In any case, Modi was not elected as the Prime Minister because of his academic qualifications. He was chosen due to his governance skills and his ability to hasten the process of development, a glimpse of which he had shown as the Chief Minister of Gujarat. In India, barring Dr Manmohan Singh, no Prime Minister has had a distinguished academic career. Jawaharlal Nehru was a barrister at law and received his education in England but was never a top ranking student. Indira Gandhi was not a graduate, though she went to a Swiss finishing school, pursued academics at Shantiniketan and subsequently dropped out from Oxford. Rajiv Gandhi was unable to pass the exam at Cambridge and later opted to become a pilot. Lal Bahadur Shastri did not boast of any super qualifications and neither did P.V. Narasimha Rao, Inder Gujral, Chandra Shekhar and Vishwanath Pratap Singh.

Public life is all about the ability of leaders to identify and solve problems while concurrently laying down long term policies for the betterment of the nation and its people. If academics were to become the sole criteria for good governance, then university professors would be running the day to day affairs of the country. The bureaucracy, as it is, creates continuous hurdles for citizens and it takes a politician to untangle the complications that get generated in the process.

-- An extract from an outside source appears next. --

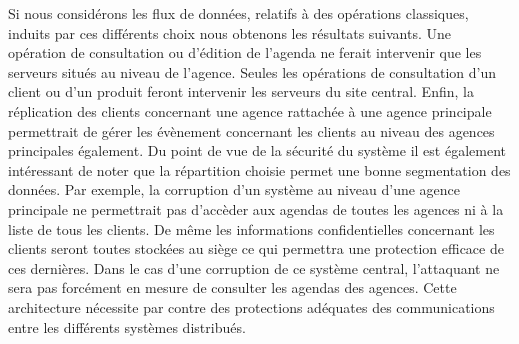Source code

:Si nous considérons les flux de données, relatifs à des opérations classiques, induits par ces différents choix nous obtenons les résultats suivants. Une opération de consultation ou d'édition de l'agenda ne ferait intervenir que les serveurs situés au niveau de l'agence. Seules les opérations de consultation d'un client ou d'un produit feront intervenir les serveurs du site central. Enfin, la réplication des clients concernant une agence rattachée à une agence principale permettrait de gérer les évènement concernant les clients au niveau des agences principales également.
Du point de vue de la sécurité du système il est également intéressant de noter que la répartition choisie permet une bonne segmentation des données. Par exemple, la corruption d'un système au niveau d'une agence principale ne permettrait pas d'accèder aux agendas de toutes les agences ni à la liste de tous les clients. De même les informations confidentielles concernant les clients seront toutes stockées au siège ce qui permettra une protection efficace de ces dernières. Dans le cas d'une corruption de ce système central, l'attaquant ne sera pas forcément en mesure de consulter les agendas des agences. Cette architecture nécessite par contre des protections adéquates des communications entre les différents systèmes distribués.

It is a different story that Indian politicians have the knack of getting ensnared in needless controversies. There is no dearth of politicians who have furnished questionable information about their educational qualifications. Questions have been raised over Sonia Gandhi’s credentials and also of the present HRD Minister Smriti Irani, amongst others. It should be remembered that the requirement or eligibility for being a good leader does not lie in his or her academic vita sheet, but in the ability to empathise with the masses and address problems, while steering the country on the path of progress. Modi should always keep this in mind. Between us.